Here's the current list of reviewers: https://bit.ly/joss-reviewers

VivianePons commented 3 years ago

@whedon re-invite @williamfgc as reviewer

VivianePons commented 3 years ago

That should fix the issue

whedon commented 3 years ago

OK, the reviewer has been re-invited.

@williamfgc please accept the invite by clicking this link: https://github.com/openjournals/joss-reviews/invitations

williamfgc commented 3 years ago

I have a few initial recommendations upon my review. I hope the authors find this helpful to transition ParaMonte from academic code to production quality software:

  1. I couldn't find the use of automated test frameworks for unit and functional tests. I'd recommend using ctest as the project has CMake support and create automated tests. It seems there are a set of tests under src/test, but they are not executed automatically. Also a Fortran unit testing framework could be a good alternative.
  2. CI: this project is missing continuous integration. I find it difficult to accept it without comprehensive testing when changes are made to the repo. CI builds trusts among users and developers.
  3. Contributing: it's not clear the contribution policy. This is tied to 1. and 2. and the lack of CI infrastructure (either GitHub Actions, CircleCI, Travis, on a single platform would be helpful, etc.).
  4. Installation: add support for CMake installation. While there is a large effort to support different platform via scripts, it would be beneficial to reuse CMake portable capabilities to build and install the library portably. This could be added to their CI.
  5. Code coverage: once CI is installed please add code coverage (e.g. Coverity, Codecov)
  6. Code documentation: it's hard to find API level documentation (e.g. doxygen) for internal functions so any new developer to the project can pick up the original author's intention. I see some files have it while others (SpecBase_Description_mod.f90)[https://github.com/cdslaborg/paramonte/blob/master/src/ParaMonte/SpecBase_Description_mod.f90] don't.
  7. The paper focuses too much on previous work publications, rather than exposing the merits of the software infrastructure and (most importantly) impact. I'd focus it on the community impact: use cases, important integration with other projects, etc.
  8. Distribution and packaging (optional): it would be good to have the option for standard distribution packages (conda, spack). Install scripts have to be constantly updated and maintained. Without proper CI, bugs could pile up pretty quickly.

I'd be happy to expand on the above if required, but I believe they are necessary to meet minimal software quality standards.

VivianePons commented 3 years ago

Hi @shahmoradi have you had any time to look at the comments made by @williamfgc ?

shahmoradi commented 3 years ago

@VivianePonsThank you for your reminder. I am working on it right now as we speak.

milancurcic commented 3 years ago

The items I checked off are okay. Few remain unchecked because of issues with installation.

I tested serial binary releases for Fortran with both GNU and Intel. Both worked as expected and I was able to build and run the example program.

I wasn't able to use the parallel releases because they require MPICH. I tend to work with OpenMPI so it'd be nice if binary releases with OpenMPI were available. I opened an issue for this.

I tried building from source which failed. I opened an issue for this.

There was also a slight issue with wording in ACKNOWLEDGMENT.md which make it sound like the license requires citing the software.
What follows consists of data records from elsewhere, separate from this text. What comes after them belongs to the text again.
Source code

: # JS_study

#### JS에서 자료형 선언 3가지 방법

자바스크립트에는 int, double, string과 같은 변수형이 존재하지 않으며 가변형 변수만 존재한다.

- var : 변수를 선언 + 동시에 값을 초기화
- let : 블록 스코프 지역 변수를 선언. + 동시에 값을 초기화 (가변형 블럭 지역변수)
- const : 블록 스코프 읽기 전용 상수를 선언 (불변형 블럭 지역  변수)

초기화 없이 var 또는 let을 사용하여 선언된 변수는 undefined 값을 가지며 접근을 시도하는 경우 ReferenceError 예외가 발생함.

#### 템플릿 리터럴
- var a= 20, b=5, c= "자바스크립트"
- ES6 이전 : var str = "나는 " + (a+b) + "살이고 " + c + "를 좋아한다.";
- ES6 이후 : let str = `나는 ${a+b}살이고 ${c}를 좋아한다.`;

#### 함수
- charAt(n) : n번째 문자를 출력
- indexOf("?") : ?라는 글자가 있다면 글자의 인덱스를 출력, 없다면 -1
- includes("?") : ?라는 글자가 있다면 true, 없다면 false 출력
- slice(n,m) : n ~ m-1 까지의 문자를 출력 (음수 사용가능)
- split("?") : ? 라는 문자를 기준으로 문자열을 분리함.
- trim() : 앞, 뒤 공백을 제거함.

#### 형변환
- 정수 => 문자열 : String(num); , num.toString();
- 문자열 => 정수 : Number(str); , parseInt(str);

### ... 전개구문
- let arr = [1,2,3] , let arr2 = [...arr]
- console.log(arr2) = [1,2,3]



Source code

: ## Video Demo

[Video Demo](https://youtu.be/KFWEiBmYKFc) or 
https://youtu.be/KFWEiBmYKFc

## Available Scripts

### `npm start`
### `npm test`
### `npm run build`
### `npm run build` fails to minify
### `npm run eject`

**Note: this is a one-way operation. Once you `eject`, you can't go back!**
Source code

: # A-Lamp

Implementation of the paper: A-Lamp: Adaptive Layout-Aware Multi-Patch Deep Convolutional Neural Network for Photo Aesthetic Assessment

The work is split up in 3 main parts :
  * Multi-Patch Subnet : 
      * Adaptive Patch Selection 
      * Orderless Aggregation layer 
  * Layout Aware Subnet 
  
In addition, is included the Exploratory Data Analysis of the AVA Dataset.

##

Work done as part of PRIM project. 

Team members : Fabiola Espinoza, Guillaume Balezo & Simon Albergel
I opened an issue for this.

I confirm and re-iterate points 1 and 3 by @williamfgc as important. Points 2, 5, and 8 I consider nice to have but not essential. Point 6 I couldn't confirm--I had no problem finding the API docs and found them thorough.

I suggest tackling these before proceeding with the review.
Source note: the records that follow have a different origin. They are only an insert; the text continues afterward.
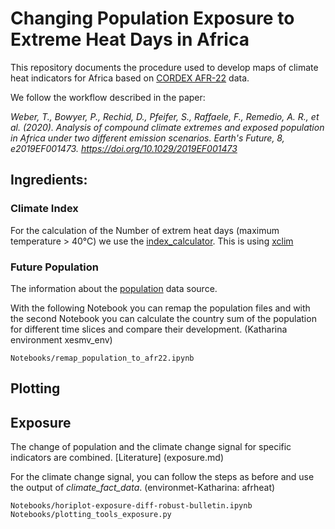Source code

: # Changing Population Exposure to Extreme Heat Days in Africa


This repository documents the procedure used to develop maps of climate heat indicators for Africa based on [CORDEX AFR-22](https://cordex.org/experiment-guidelines/cordex-cmip5/cordex-core/cordex-core-simulations/) data.

We follow the workflow described in the paper:

*Weber, T., Bowyer, P., Rechid, D., Pfeifer, S., Raffaele, F., Remedio, A. R., et al. (2020). Analysis of compound climate extremes and exposed population in Africa under two different emission scenarios. Earth's Future, 8, e2019EF001473. https://doi.org/10.1029/2019EF001473*


## Ingredients:

### Climate Index

For the calculation of the Number of extrem heat days (maximum temperature > 40°C) we use the [index_calculator](https://github.com/climate-service-center/index_calculator). This is using [xclim](https://github.com/Ouranosinc/xclim)

### Future Population

The information about the [population](population.md) data source. 

With the following Notebook you can remap the population files and with the second Notebook you can calculate the country sum of the population for different time slices and compare their development.
(Katharina environment xesmv_env)

    Notebooks/remap_population_to_afr22.ipynb

## Plotting 


## Exposure

The change of population and the climate change signal for specific indicators are combined. [Literature] (exposure.md)

For the climate change signal, you can follow the steps as before and use the output of *climate_fact_data*. (environmet-Katharina: afrheat)

    Notebooks/horiplot-exposure-diff-robust-bulletin.ipynb
    Notebooks/plotting_tools_exposure.py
williamfgc commented 3 years ago

@milancurcic thanks for confirming. I modified some points to make them clear based on your comments.

VivianePons commented 3 years ago

Hi all, @shahmoradi can I ask where we are on this? (No rush, I just want to make sure we are still on track!)

shahmoradi commented 3 years ago

I have addressed @williamfgc comments and I am working on @milancurcic 's comments. I should be able to back with a full revision by tomorrow, hopefully.

shahmoradi commented 3 years ago

@williamfgc

Thank you for your extensive detailed feedback, which significantly improved the quality of this codebase. We will address each of your comments below.

  1. The library tests.
    The library originally had a significant number of tests that used to be automatically executed. But at some point, someone (perhaps myself) decided to temporarily disable the tests, which then became permanent since nobody reactivated the tests.

    We have now added a comprehensive set of 866 new unique tests that cover nearly 100% of the entire library as well as the various functionalities of the samplers in the library. Given the three possible major parallelism configurations of the library, there are overall 3 * 866 = 2598 tests for all serial as well as the MPI and Coarray parallel builds. The code coverage report for all three builds for the most recent version of the library is available here:

    Since the library relies on preprocessing directives to implement different parallelism paradigms (serial, MPI, and Coarray Fortran), the tests had to be also adapted and preprocessed according to the characteristics of the library for different parallelism paradigms. No testing framework that we have inspected so far, met the minimum requirements for testing this package under the different build configurations. We have therefore developed a unit testing framework that is specifically tailored for the needs of this library. The tests in the library are separated into two different categories:

    1. basic: Tests that verify the functionality and accuracy of the fundamental backbone modules and procedures of the library.
    2. sampler: Tests that verify the functionality, semantics, and accuracy of the library's samplers.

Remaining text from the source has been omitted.